One agent security tool leaves you entirely blind to the threats only a different tier can see

Published: 2026-03-29 Last verified: 2026-04-20 medium

Published Fact-checked 2026-04-20 · 0 corrections

From Theory Delta | Methodology | Published 2026-03-29 | Updated 2026-04-20

You added mcp-scan to your deployment pipeline to catch malicious tool descriptions. You configured cc-safety-net to block destructive Bash commands before execution. You ran 1Password SCAM against your agent’s security posture. You believe you have defense-in-depth.

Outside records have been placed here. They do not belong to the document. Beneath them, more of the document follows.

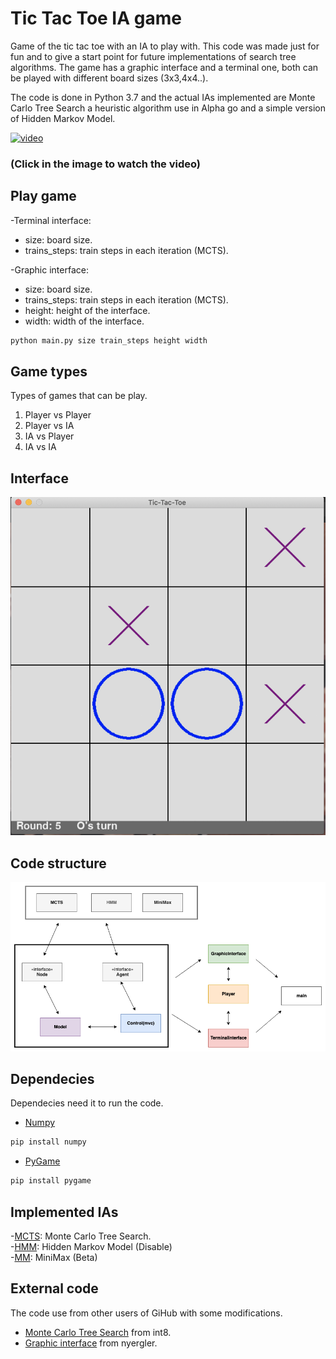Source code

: # Tic Tac Toe IA game

Game of the tic tac toe with an IA to play with. This code was made just for fun and to give a start point for future implementations of search tree algorithms. The game has a graphic interface and a terminal one, both can be played with different board sizes (3x3,4x4..).

The code is done in Python 3.7 and the actual IAs implemented are Monte Carlo Tree Search a heuristic algorithm use in Alpha go and a simple version of Hidden Markov Model.

[![video](https://img.youtube.com/vi/ngVd-QV7YvY/0.jpg)](https://www.youtube.com/watch?v=ngVd-QV7YvY)
### (Click in the image to watch the video)



## Play game
  -Terminal interface:
  * size: board size.
  * trains_steps: train steps in each iteration (MCTS).

  -Graphic interface:
  * size: board size.
  * trains_steps: train steps in each iteration (MCTS).
  * height: height of the interface.
  * width: width of the interface.
  ```python
  python main.py size train_steps height width
```

## Game types
  Types of games that can be play.
  1. Player vs Player
  2. Player vs IA
  3. IA vs Player
  4. IA vs IA

## Interface

![Interface](https://github.com/ipmach/TicTacToe_IA/blob/master/Documentation/interface.png)


## Code structure

![Graph](https://github.com/ipmach/TicTacToe_IA/blob/master/Documentation/graph.png)

## Dependecies
  Dependecies need it to run the code.
  * [Numpy](https://numpy.org/)
  ```python
  pip install numpy
  ```
  * [PyGame](https://www.pygame.org)
  ```python
  pip install pygame
  ```
## Implemented IAs
  -[MCTS](https://en.wikipedia.org/wiki/Monte_Carlo_tree_search): Monte Carlo Tree Search. <br />
  -[HMM](https://en.wikipedia.org/wiki/Hidden_Markov_model): Hidden Markov Model (Disable) <br />
  -[MM](https://en.wikipedia.org/wiki/Minimax): MiniMax (Beta)

## External code
  The code use from other users of GiHub with some modifications.
  * [Monte Carlo Tree Search](https://github.com/int8/monte-carlo-tree-search/blob/master/mctspy/games/examples/tictactoe.py) from int8.
  * [Graphic interface](https://github.com/nyergler/teaching-python-with-pygame/blob/master/ttt-tutorial/tictactoe.py) from nyergler.
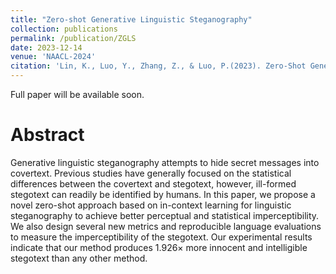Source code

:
 ```yaml
---
title: "Zero-shot Generative Linguistic Steganography"
collection: publications
permalink: /publication/ZGLS
date: 2023-12-14
venue: 'NAACL-2024'
citation: 'Lin, K., Luo, Y., Zhang, Z., & Luo, P.(2023). Zero-Shot Generative Linguistic Steganography. Submitted to 2024 Annual Conference of the North American Chapter of the Association for Computational Linguistics (NAACL).'
---
```

<!-- Full paper please click [here](). -->
Full paper will be available soon.

# Abstract #
Generative linguistic steganography attempts to hide secret messages into covertext. Previous studies have generally focused on the statistical differences between the covertext and stegotext, however, ill-formed stegotext can readily be identified by humans. In this paper, we propose a novel zero-shot approach based on in-context learning for linguistic steganography to achieve better perceptual and statistical imperceptibility. We also design several new metrics and reproducible language evaluations to measure the imperceptibility of the stegotext. Our experimental results indicate that our method produces $1.926\times$ more innocent and intelligible stegotext than any other method.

Here’s what each of those tools can and cannot see — and where the attacks that succeed live in the gaps between them.

What you expect

Agent security tools are a category. Tools in the same category address overlapping concerns. Running multiple “agent security” tools gives you defense-in-depth. More tools means more coverage.

What actually happens

The landscape has fractured into four architecturally distinct tiers defined by where each tool intercepts, when it runs, and what it can observe. No tool spans more than one tier. A tool from tier 1 provides exactly zero coverage for threats that only tier 2 can detect. The gaps between tiers are the actual attack surface.

Tier 1 — Static / Supply-Chain Scanners

When they run: Pre-deployment. Before the agent starts. What they see: Tool descriptions, server configurations, dependency trees, known CVEs. What they cannot see: Anything that only manifests at runtime.

Key tools: mcp-scan (~1,900 stars), ZeroLeaks (510 stars), aguara (52 stars), mcp-context-protector (Trail of Bits, 215 stars).

The ceiling — MCPTox 36.5% attack success rate: A tool description that says “Read files from the project directory” is syntactically identical whether it reads your project directory or exfiltrates data to an external endpoint. Static analysis can flag suspicious patterns but cannot verify runtime behavior. MCPTox reports a 36.5% average tool-poisoning success rate against static analysis — more than one in three attacks passes your pre-deployment scan.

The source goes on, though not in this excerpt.